CI Release License Go Stars

Why pg-cdc?

Change data capture from PostgreSQL is usually delivered by Debezium + Kafka + a warehouse loader — three moving parts with their own JVM, schema registry, and ops cost. pg-cdc replaces that stack with a single Go binary that reads WAL via native PostgreSQL logical replication, writes typed Parquet directly to S3/GCS/filesystem, and (optionally) registers tables in AWS Glue. No Kafka. No Java. No warehouse to pre-provision.

What does it solve?

A PostgreSQL CDC server that streams WAL changes into typed, compacted Parquet files in cloud storage. Follows the native PostgreSQL replica pattern: one publication, one replication slot, one streaming consumer. Suitable for teams who want CDC output as Parquet for downstream warehouses, data lakes, or analytical engines — without running Kafka, Debezium, or a warehouse loader.

Architecture

pg-cdc is the cloud-storage + data-governance layer. pg-warehouse is the developer-friendly local feature and analytics platform that consumes its output.

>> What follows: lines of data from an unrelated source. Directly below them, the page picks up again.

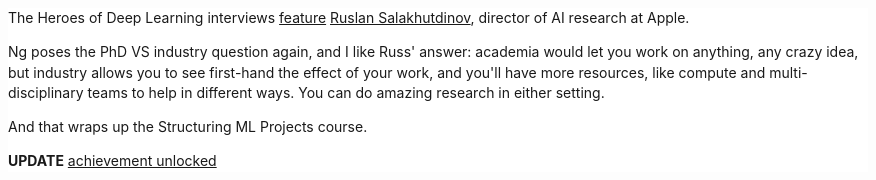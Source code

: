 The Heroes of Deep Learning interviews [feature](https://www.coursera.org/learn/machine-learning-projects/lecture/kR8gk/ruslan-salakhutdinov-interview) [Ruslan Salakhutdinov](https://en.wikipedia.org/wiki/Russ_Salakhutdinov), director of AI research at Apple.

Ng poses the PhD VS industry question again, and I like Russ' answer: academia would let you work on anything, any crazy idea, but industry allows you to see first-hand the effect of your work, and you'll have more resources, like compute and multi-disciplinary teams to help in different ways. You can do amazing research in either setting.

And that wraps up the Structuring ML Projects course.

**UPDATE** [achievement unlocked](https://coursera.org/verify/2GKJ2FB5YYER)
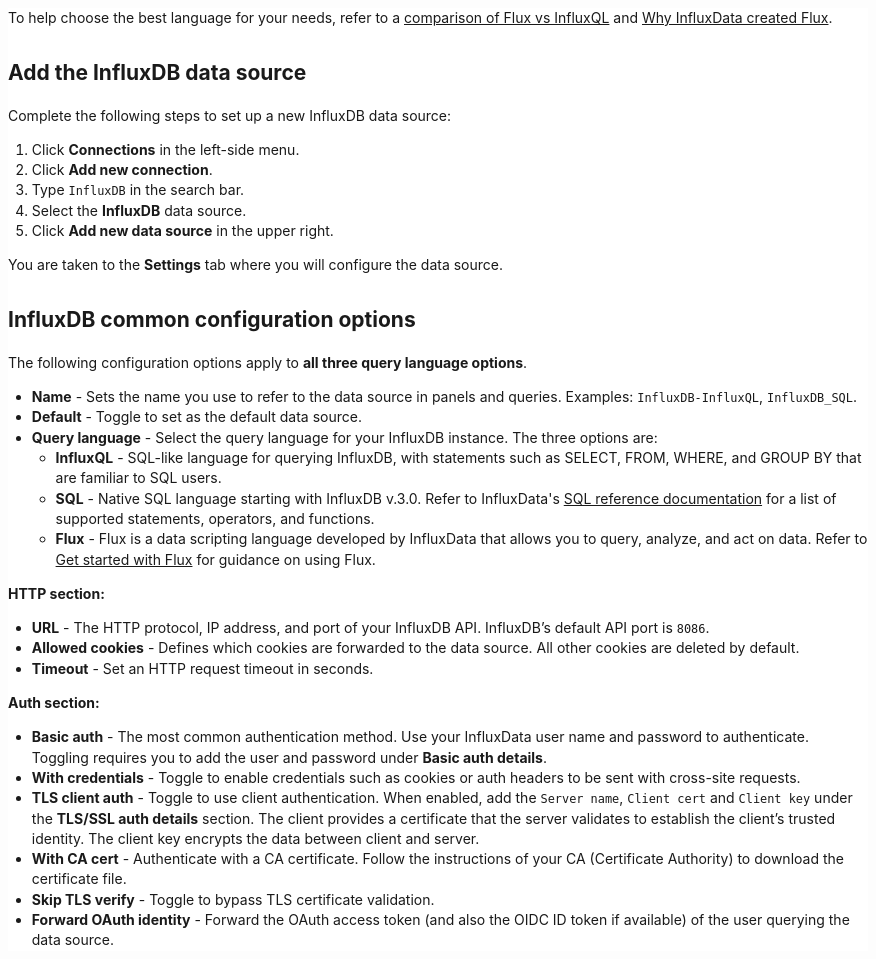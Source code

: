 To help choose the best language for your needs, refer to
a [comparison of Flux vs InfluxQL](https://docs.influxdata.com/influxdb/v1.8/flux/flux-vs-influxql/)
and [Why InfluxData created Flux](https://www.influxdata.com/blog/why-were-building-flux-a-new-data-scripting-and-query-language/).

## Add the InfluxDB data source

Complete the following steps to set up a new InfluxDB data source:

1. Click **Connections** in the left-side menu.
2. Click **Add new connection**.
3. Type `InfluxDB` in the search bar.
4. Select the **InfluxDB** data source.
5. Click **Add new data source** in the upper right.

You are taken to the **Settings** tab where you will configure the data source.

## InfluxDB common configuration options

The following configuration options apply to **all three query language options**.

- **Name** -  Sets the name you use to refer to the data source in panels and queries. Examples: `InfluxDB-InfluxQL`, `InfluxDB_SQL`.
- **Default** - Toggle to set as the default data source.  
- **Query language** - Select the query language for your InfluxDB instance. The three options are:
  - **InfluxQL** -  SQL-like language for querying InfluxDB, with statements such as SELECT, FROM, WHERE, and GROUP BY that are familiar to SQL users.
  - **SQL** -  Native SQL language starting with InfluxDB v.3.0.  Refer to InfluxData's [SQL reference documentation](https://docs.influxdata.com/influxdb/cloud-serverless/reference/sql/) for a list of supported statements, operators, and functions.
  - **Flux** - Flux is a data scripting language developed by InfluxData that allows you to query, analyze, and act on data. Refer to [Get started with Flux](https://docs.influxdata.com/influxdb/cloud/query-data/get-started/) for guidance on using Flux.

**HTTP section:**

- **URL** - The HTTP protocol, IP address, and port of your InfluxDB API. InfluxDB’s default API port is `8086`.
- **Allowed cookies** - Defines which cookies are forwarded to the data source. All other cookies are deleted by default.
- **Timeout** - Set an HTTP request timeout in seconds.

**Auth section:**

- **Basic auth** - The most common authentication method. Use your InfluxData user name and password to authenticate. Toggling requires you to add the user and password under **Basic auth details**.
- **With credentials** - Toggle to enable credentials such as cookies or auth headers to be sent with cross-site requests.
- **TLS client auth** - Toggle to use client authentication. When enabled, add the `Server name`, `Client cert` and `Client key` under the **TLS/SSL auth details** section. The client provides a certificate that the server validates to establish the client’s trusted identity. The client key encrypts the data between client and server. 
- **With CA cert** - Authenticate with a CA certificate. Follow the instructions of your CA (Certificate Authority) to download the certificate file.
- **Skip TLS verify** - Toggle to bypass TLS certificate validation.
- **Forward OAuth identity** - Forward the OAuth access token (and also the OIDC ID token if available) of the user querying the data source.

pg-cdc produces typed, compacted Parquet files in cloud storage. pg-warehouse consumes them. The contract between them is defined in burnside-go — a shared manifest spec with base snapshots, delta epochs, and role-based access profiles derived from PostgreSQL ACLs.

Multiple developers pull from the same CDC stream independently. No shared DuckDB files, no locking, no contention.

Internally, pg-cdc uses hexagonal architecture with clean port/adapter separation. CLI commands (Cobra) call services that depend only on port interfaces. Adapters for PostgreSQL (source), Parquet writer, filesystem/S3/GCS sinks, SQLite state, and Glue catalog implement those interfaces. New sinks or catalog backends plug in without changing business logic.

Quick comparison

pg-cdc Debezium + Kafka AWS DMS Fivetran / Airbyte
Output format Parquet (typed, columnar) Avro/JSON via Kafka Multiple, via engine Warehouse-native
Infrastructure Single Go binary Kafka + Connect + JVM Managed AWS service SaaS
Logical replication Native pglogrepl Debezium connector Proprietary Via connectors
Sinks Filesystem, S3, GCS Kafka topics S3, Redshift, others Warehouses
Catalog AWS Glue (optional) None Glue Varies
Cloud required No No (but heavy) Yes Yes
Language / runtime Go, no CGO Java (JVM) Managed Managed

How does it work?

PostgreSQL ──WAL──→ pg-cdc ──Parquet──→ Cloud Storage
                      │                  (S3 / GCS / filesystem)
                      │
                      └──→ AWS Glue (optional: table catalog)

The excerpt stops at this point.